Tuesday, March 23, 2010

Notes on Tragedy

Contrary to the common use of the term in our degraded times, where every stubbed toe is a "tragedy," the essence of tragedy lies in its inevitability. It may be that the inherent tragedy in representative government is that the representatives must lie repeatedly to their constituencies, making promises they cannot keep in order to be elected and re-elected.

The real damage is that the false promises comprise a secular Slough of Despond, in which any common regard for society is lost.......

"He who permits himself to tell a lie once, finds it much easier to do it a second and third time, till at length it becomes habitual; he tells lies without attending to it, and truths without the world's believing him. This falsehood of the tongue leads to that of the heart, and in time depraves all its good dispositions."

- Thomas Jefferson

Tuesday, March 9, 2010

Talking About Things

We need to talk about things, make lists of things. Adjectives were a useful device for describing those things, back when our word-hoard of the most extreme of those parts of speech were not loosed within 30 seconds of talking about anything.

Tornadoes, hurricanes, earthquakes, tsunamis, volcanoes, end of days, zombie apocalypse -to name a few, but not to exclude wrecks, collisions, collapses, (multiple) shootings all now instantly provoke a list of all extant adjectives that can possibly pertain to (X).

Exciting, terrifying, horrifying, devastating, amazing......as with most types of words, English provides an abundant, but not unlimited, array of synonyms. Now they are immediately gone, employed as a compulsory litany whenever a qualifying event occurs. And the bar is set very, very low.

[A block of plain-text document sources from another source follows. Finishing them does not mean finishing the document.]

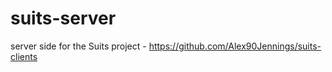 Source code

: # suits-server

server side for the Suits project - https://github.com/Alex90Jennings/suits-clients
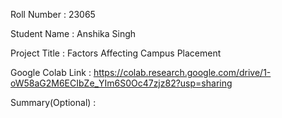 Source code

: Roll Number       :   23065 

Student Name      :   Anshika Singh

Project Title     :   Factors Affecting Campus Placement

Google Colab Link :   https://colab.research.google.com/drive/1-oW58aG2M6ECIbZe_YIm6S0Oc47zjz82?usp=sharing

Summary(Optional) :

Thus, an F1 tornado that disassembles a trailer in an Oklahoma mobile home park is placed at the same level as a Chilean earthquake that kills 800 and moves a city ten feet, or an Indonesian tsunami that kills as many people as Hiroshima and Nagasaki combined.

It is as if some thoughtless egalitarian impulse is at work here, that in the end denies us what adjectives are supposed to provide- a sense of degree.

I propose a ten year moratorium on adjectives, a prescription which I will doubtless violate....with extreme prejudice.

Saturday, March 6, 2010

Vital Data and Postscript

VITAL DATA

"There are two restaurants here and a tearoom, two bars, one bank, three barbers, one with a green shade with which he blinds his window, two groceries, a dealer in Fords, one drug, one hardware, and one appliance store. several that sell feed, grain, and farm equipment. an antique shop. a poolroom. a laundromat. three doctors. a dentist, a plumber. a vet. a funeral home in elegant repair the color of a buttercup. numerous beauty parlors which open and shut like night-blooming plants. a tiny dime and department store of no width but several floors. a hutch, homemade, where you can order, after lying down or squirming in, furniture that's been fashioned from bent lengths of stainless steel tubing, glowing plastic, metallic thread, and clear shellac. an American Legion Post and a root beer stand. little agencies for this and that: cosmetics, brushes, insurance, greeting cards and garden produce -anything - sample shoes - which do their business out of hats and satchels, over coffee cups and dissolving sugar. a factory for making paper sacks and pasteboard boxes that's lodged in an old brick building bearing the legend OPERA HOUSE, still faintly golden, on its roof. a library given by Carnegie. a post office. a school. a railroad station. fire station. lumberyard. telephone company. welding shop...and spotted through the town from one end to the other in a line along the highway, gas stations to the number five."

- William H. Gass, In the Heart of the Heart of the Country (1968)

.....and from the same author, in only a slightly different place: "Things have changed since then, but in none of the respects mentioned."

....and I would add: "Except- less of everything described, none of some, and the only addition, which is of questionable merit, of two meth labs."